Excerpts from a dataset
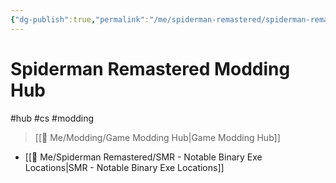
 ```yaml
---
{"dg-publish":true,"permalink":"/me/spiderman-remastered/spiderman-remastered-hub/","dgHomeLink":true,"dgPassFrontmatter":false}
---
```


# Spiderman Remastered Modding Hub
#hub #cs #modding
> [[🌟 Me/Modding/Game Modding Hub|Game Modding Hub]]

* [[🌟 Me/Spiderman Remastered/SMR - Notable Binary Exe Locations|SMR - Notable Binary Exe Locations]]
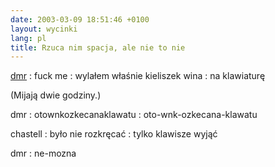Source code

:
 ```yaml
---
date: 2003-03-09 18:51:46 +0100
layout: wycinki
lang: pl
title: Rzuca nim spacja, ale nie to nie
---
```


[dmr](http://bol-istnienia.org/?lupa=554 'cierpienia młodego maturzysty')
: fuck me
: wylałem właśnie kieliszek wina
: na klawiaturę

(Mijają dwie godziny.)

dmr
: otownkozkecanaklawatu
: oto-wnk-ozkecana-klawatu

chastell
: było nie rozkręcać
: tylko klawisze wyjąć

dmr
: ne-mozna
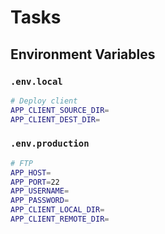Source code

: # Tasks

## Environment Variables

### `.env.local`

```sh
# Deploy client
APP_CLIENT_SOURCE_DIR=
APP_CLIENT_DEST_DIR=
```

### `.env.production`

```sh
# FTP
APP_HOST=
APP_PORT=22
APP_USERNAME=
APP_PASSWORD=
APP_CLIENT_LOCAL_DIR=
APP_CLIENT_REMOTE_DIR=
```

THE TASK: So that the copy stays exact, reproduce each record word for word and leave its images out.

ANSWER BOX:
 ```yaml
---
{"dg-publish":true,"permalink":"/me/spiderman-remastered/spiderman-remastered-hub/","dgHomeLink":true,"dgPassFrontmatter":false}
---
```


# Spiderman Remastered Modding Hub
#hub #cs #modding
> [[🌟 Me/Modding/Game Modding Hub|Game Modding Hub]]

* [[🌟 Me/Spiderman Remastered/SMR - Notable Binary Exe Locations|SMR - Notable Binary Exe Locations]]
Source code

:
 ```yaml
---
date: 2003-03-09 18:51:46 +0100
layout: wycinki
lang: pl
title: Rzuca nim spacja, ale nie to nie
---
```


[dmr](http://bol-istnienia.org/?lupa=554 'cierpienia młodego maturzysty')
: fuck me
: wylałem właśnie kieliszek wina
: na klawiaturę

(Mijają dwie godziny.)

dmr
: otownkozkecanaklawatu
: oto-wnk-ozkecana-klawatu

chastell
: było nie rozkręcać
: tylko klawisze wyjąć

dmr
: ne-mozna
Source code

: # Tasks

## Environment Variables

### `.env.local`

```sh
# Deploy client
APP_CLIENT_SOURCE_DIR=
APP_CLIENT_DEST_DIR=
```

### `.env.production`

```sh
# FTP
APP_HOST=
APP_PORT=22
APP_USERNAME=
APP_PASSWORD=
APP_CLIENT_LOCAL_DIR=
APP_CLIENT_REMOTE_DIR=
```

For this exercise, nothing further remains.